Что на колено – князь землю лбом изъелозит, коль есть выгода. Тут выгода прямая. Для вида поломался, поворчал, посетовал: вот-де, нет почтения к родителю. И тем не менее стал перед соплюхою на колени.
– Вот, смейся над стариком… выставляй на позорище, – хлюпая носом, говорил отрывчиво князь, а уголком чуть примоченного неверной слезой глаза следил за дочерью. – Смейся… но обещай покорство.
– Сперва узника выпусти, – не уступала Дарья Борисовна. Мало, стало быть, постоять на коленях, еще и шута этого на волю? «Не отпущу!» – подумал князь, но услыхал резонную мысль, с которой не мог не согласиться:
– Царица шутов любит. Тимофей шут изрядный. Пусти – не прогадаешь.

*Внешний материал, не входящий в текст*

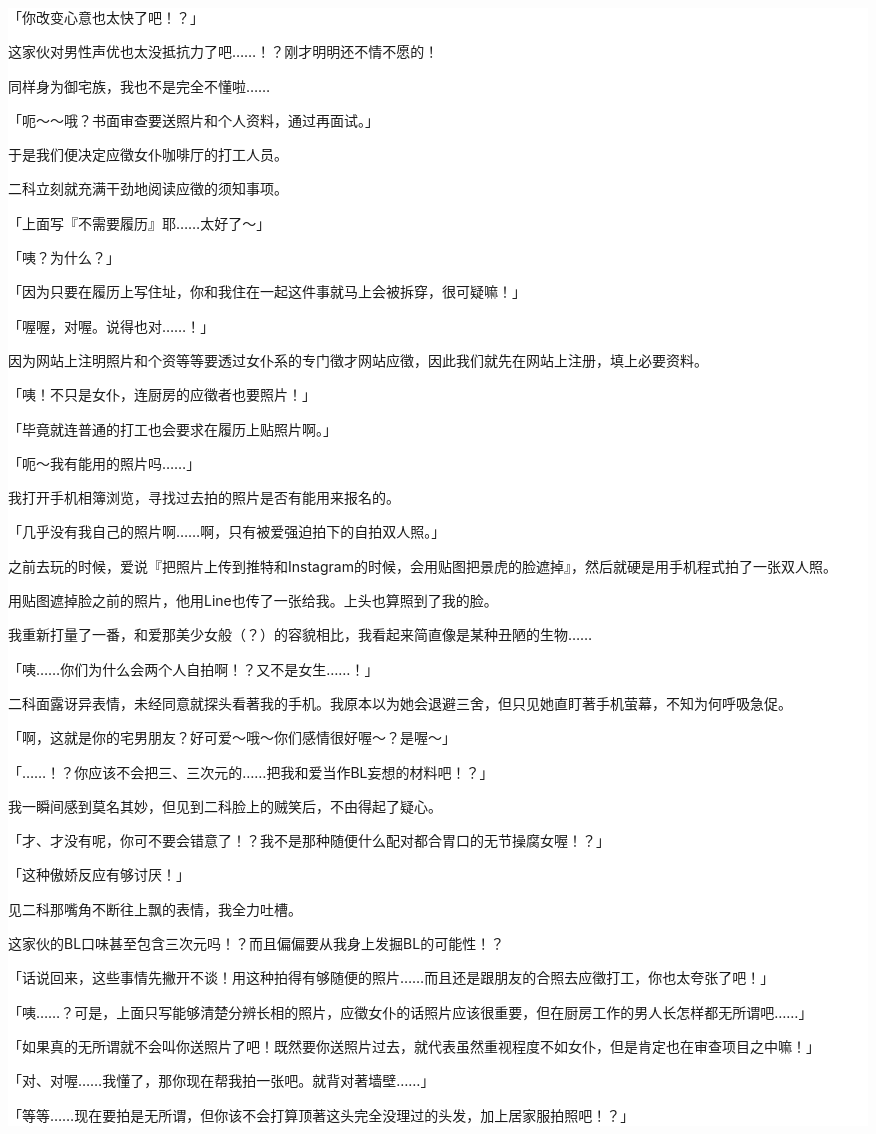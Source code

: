 「你改变心意也太快了吧！？」

这家伙对男性声优也太没抵抗力了吧……！？刚才明明还不情不愿的！

同样身为御宅族，我也不是完全不懂啦……

「呃～～哦？书面审查要送照片和个人资料，通过再面试。」

于是我们便决定应徵女仆咖啡厅的打工人员。

二科立刻就充满干劲地阅读应徵的须知事项。

「上面写『不需要履历』耶……太好了～」

「咦？为什么？」

「因为只要在履历上写住址，你和我住在一起这件事就马上会被拆穿，很可疑嘛！」

「喔喔，对喔。说得也对……！」

因为网站上注明照片和个资等等要透过女仆系的专门徵才网站应徵，因此我们就先在网站上注册，填上必要资料。

「咦！不只是女仆，连厨房的应徵者也要照片！」

「毕竟就连普通的打工也会要求在履历上贴照片啊。」

「呃～我有能用的照片吗……」

我打开手机相簿浏览，寻找过去拍的照片是否有能用来报名的。

「几乎没有我自己的照片啊……啊，只有被爱强迫拍下的自拍双人照。」

之前去玩的时候，爱说『把照片上传到推特和Instagram的时候，会用贴图把景虎的脸遮掉』，然后就硬是用手机程式拍了一张双人照。

用贴图遮掉脸之前的照片，他用Line也传了一张给我。上头也算照到了我的脸。

我重新打量了一番，和爱那美少女般（？）的容貌相比，我看起来简直像是某种丑陋的生物……

「咦……你们为什么会两个人自拍啊！？又不是女生……！」

二科面露讶异表情，未经同意就探头看著我的手机。我原本以为她会退避三舍，但只见她直盯著手机萤幕，不知为何呼吸急促。

「啊，这就是你的宅男朋友？好可爱～哦～你们感情很好喔～？是喔～」

「……！？你应该不会把三、三次元的……把我和爱当作BL妄想的材料吧！？」

我一瞬间感到莫名其妙，但见到二科脸上的贼笑后，不由得起了疑心。

「才、才没有呢，你可不要会错意了！？我不是那种随便什么配对都合胃口的无节操腐女喔！？」

「这种傲娇反应有够讨厌！」

见二科那嘴角不断往上飘的表情，我全力吐槽。

这家伙的BL口味甚至包含三次元吗！？而且偏偏要从我身上发掘BL的可能性！？

「话说回来，这些事情先撇开不谈！用这种拍得有够随便的照片……而且还是跟朋友的合照去应徵打工，你也太夸张了吧！」

「咦……？可是，上面只写能够清楚分辨长相的照片，应徵女仆的话照片应该很重要，但在厨房工作的男人长怎样都无所谓吧……」

「如果真的无所谓就不会叫你送照片了吧！既然要你送照片过去，就代表虽然重视程度不如女仆，但是肯定也在审查项目之中嘛！」

「对、对喔……我懂了，那你现在帮我拍一张吧。就背对著墙壁……」

「等等……现在要拍是无所谓，但你该不会打算顶著这头完全没理过的头发，加上居家服拍照吧！？」
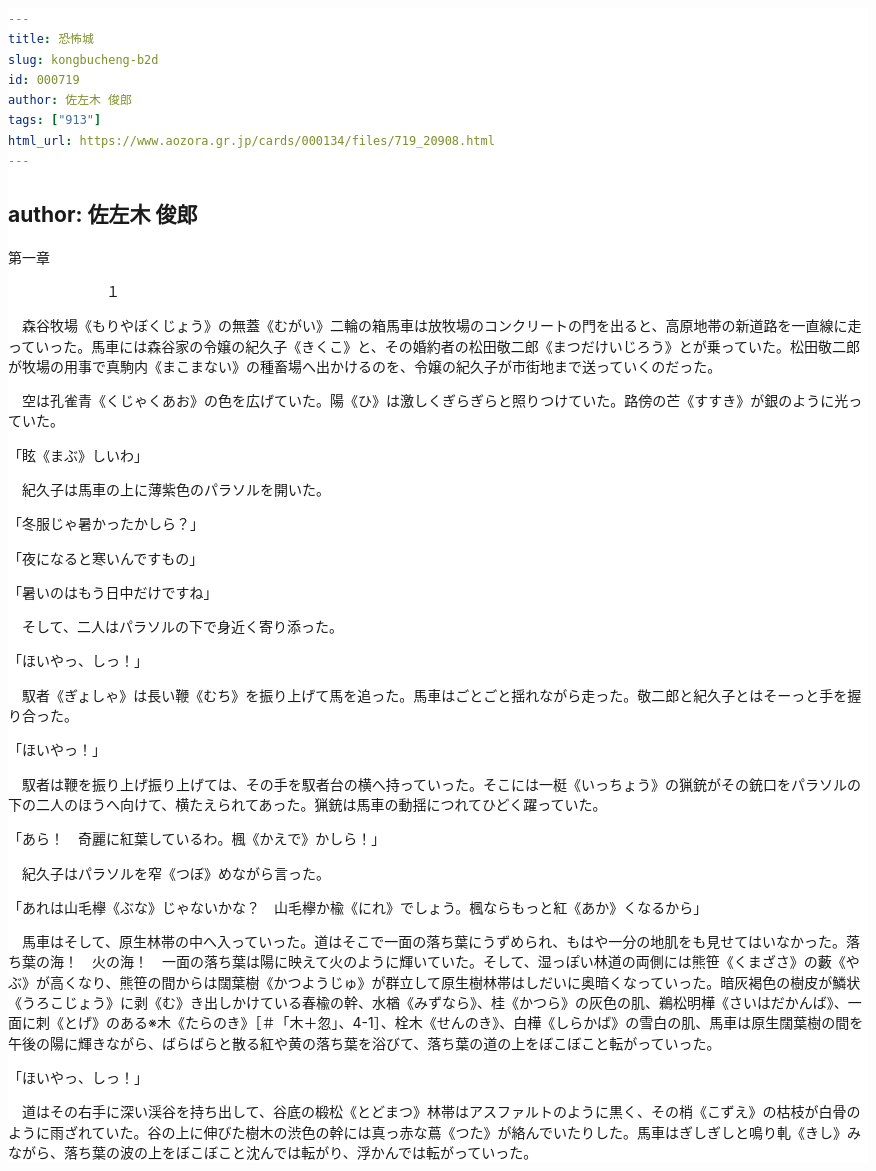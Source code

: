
 ```yaml
---
title: 恐怖城
slug: kongbucheng-b2d
id: 000719
author: 佐左木 俊郎
tags: ["913"]
html_url: https://www.aozora.gr.jp/cards/000134/files/719_20908.html
---
```


## author: 佐左木 俊郎

第一章



　　　　　　　１



　森谷牧場《もりやぼくじょう》の無蓋《むがい》二輪の箱馬車は放牧場のコンクリートの門を出ると、高原地帯の新道路を一直線に走っていった。馬車には森谷家の令嬢の紀久子《きくこ》と、その婚約者の松田敬二郎《まつだけいじろう》とが乗っていた。松田敬二郎が牧場の用事で真駒内《まこまない》の種畜場へ出かけるのを、令嬢の紀久子が市街地まで送っていくのだった。

　空は孔雀青《くじゃくあお》の色を広げていた。陽《ひ》は激しくぎらぎらと照りつけていた。路傍の芒《すすき》が銀のように光っていた。

「眩《まぶ》しいわ」

　紀久子は馬車の上に薄紫色のパラソルを開いた。

「冬服じゃ暑かったかしら？」

「夜になると寒いんですもの」

「暑いのはもう日中だけですね」

　そして、二人はパラソルの下で身近く寄り添った。

「ほいやっ、しっ！」

　馭者《ぎょしゃ》は長い鞭《むち》を振り上げて馬を追った。馬車はごとごと揺れながら走った。敬二郎と紀久子とはそーっと手を握り合った。

「ほいやっ！」

　馭者は鞭を振り上げ振り上げては、その手を馭者台の横へ持っていった。そこには一梃《いっちょう》の猟銃がその銃口をパラソルの下の二人のほうへ向けて、横たえられてあった。猟銃は馬車の動揺につれてひどく躍っていた。

「あら！　奇麗に紅葉しているわ。楓《かえで》かしら！」

　紀久子はパラソルを窄《つぼ》めながら言った。

「あれは山毛欅《ぶな》じゃないかな？　山毛欅か楡《にれ》でしょう。楓ならもっと紅《あか》くなるから」

　馬車はそして、原生林帯の中へ入っていった。道はそこで一面の落ち葉にうずめられ、もはや一分の地肌をも見せてはいなかった。落ち葉の海！　火の海！　一面の落ち葉は陽に映えて火のように輝いていた。そして、湿っぽい林道の両側には熊笹《くまざさ》の藪《やぶ》が高くなり、熊笹の間からは闊葉樹《かつようじゅ》が群立して原生樹林帯はしだいに奥暗くなっていった。暗灰褐色の樹皮が鱗状《うろこじょう》に剥《む》き出しかけている春楡の幹、水楢《みずなら》、桂《かつら》の灰色の肌、鵜松明樺《さいはだかんば》、一面に刺《とげ》のある※木《たらのき》［＃「木＋忽」、4-1］、栓木《せんのき》、白樺《しらかば》の雪白の肌、馬車は原生闊葉樹の間を午後の陽に輝きながら、ばらばらと散る紅や黄の落ち葉を浴びて、落ち葉の道の上をぼこぼこと転がっていった。

「ほいやっ、しっ！」

　道はその右手に深い渓谷を持ち出して、谷底の椴松《とどまつ》林帯はアスファルトのように黒く、その梢《こずえ》の枯枝が白骨のように雨ざれていた。谷の上に伸びた樹木の渋色の幹には真っ赤な蔦《つた》が絡んでいたりした。馬車はぎしぎしと鳴り軋《きし》みながら、落ち葉の波の上をぼこぼこと沈んでは転がり、浮かんでは転がっていった。
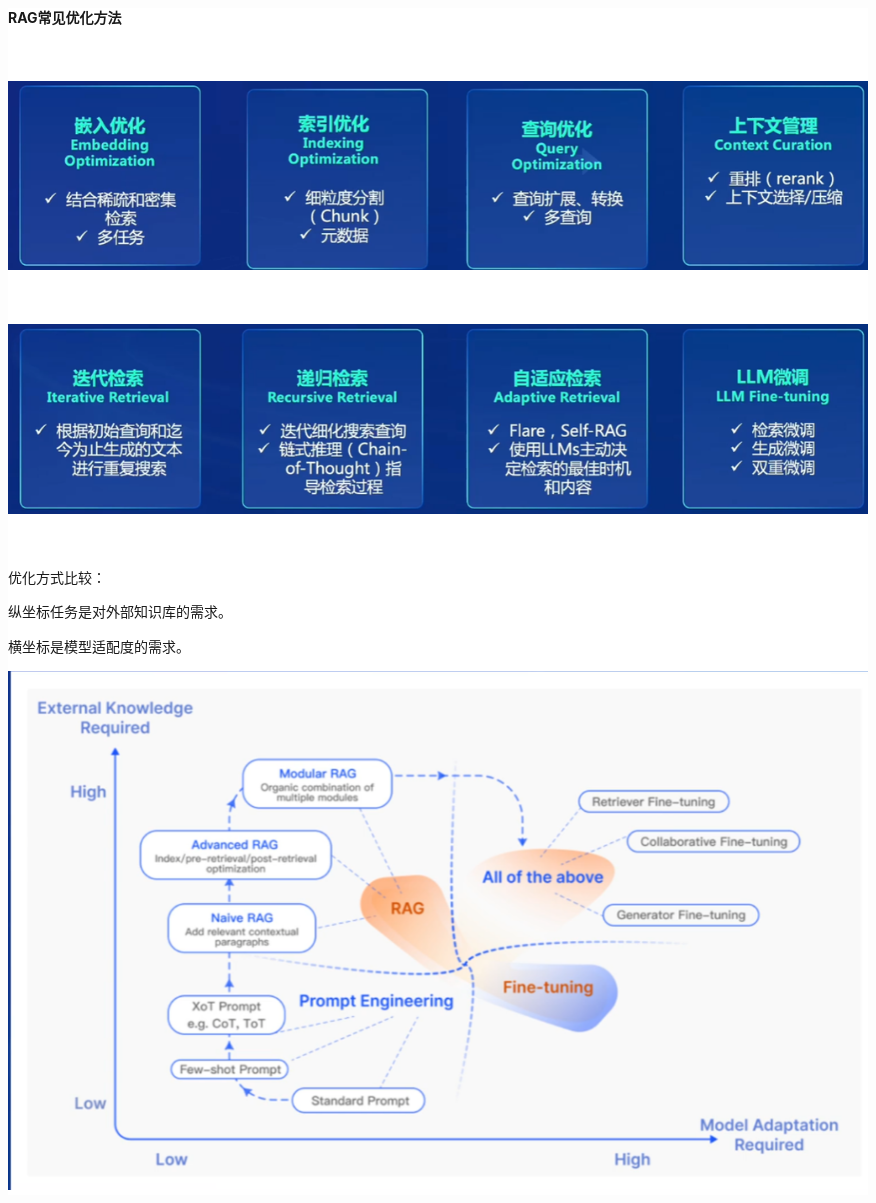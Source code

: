 #### RAG常见优化方法

‍

​![image](assets/image-20240418143229-r7vc5z7.png)​

‍

​![image](assets/image-20240418143326-16drt0o.png)​

‍

优化方式比较：

纵坐标任务是对外部知识库的需求。

横坐标是模型适配度的需求。

​![image](assets/image-20240418143717-ck160k6.png)​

Князь ухватился. Ведь истину молвила. Того не гляди, что ум бабий ненамного перегнал куриный. Любит государыня шутов и карлиц. Этот фокусы ей станет показывать. А может, какой из фокусов придется по вкусу. То князю непременно зачтется.
– Ладно, отпущу. А за родителей не проси. Сам их судьбу решу.
Сговорились. Княжне нет дела до Пиканов. Ее волнует судьба одного человека, Бармы. Ушла, сеченая, к себе в светелку, смочила ожоги от ремня бальзамом и, переодевшись, явилась к Барме.
Князь удалился в подземелье, велел привести туда Пиканов. В пыточной хозяйничал Никитка. Хозяйничал жестоко, с большим умением.
– Ну-ка, придвинь к ним свечку, – от дум своих отрешаясь, велел князь палачу. Свечу вторую держал в руках. Осветил ей Пикана, тот черт чертом. Потом старуху. И – вдруг… ахнул. В тени-то чудо какое! Девица-сказка! Как мимо взгляда княжеского прошла? Увидал – сердце раскачало. Откуда краса такая взялась? Отец и страшен и космат, мать вон как выгнута… хотя чем-то неуловимо девушка похожа и на мать и на отца.
«Моя, моя будет!» – решил, про себя ратман и велел увести девушку наверх.
Иван только что молитву вышептал. Хватился – дочери нет. Рванулся следом – к столбу прикован.
– Будь проклят, филин пучеглазый! – рявкнул бессильно.
Князь и впрямь глазаст слишком, телом, несмотря на годы, статен, лицом гладок.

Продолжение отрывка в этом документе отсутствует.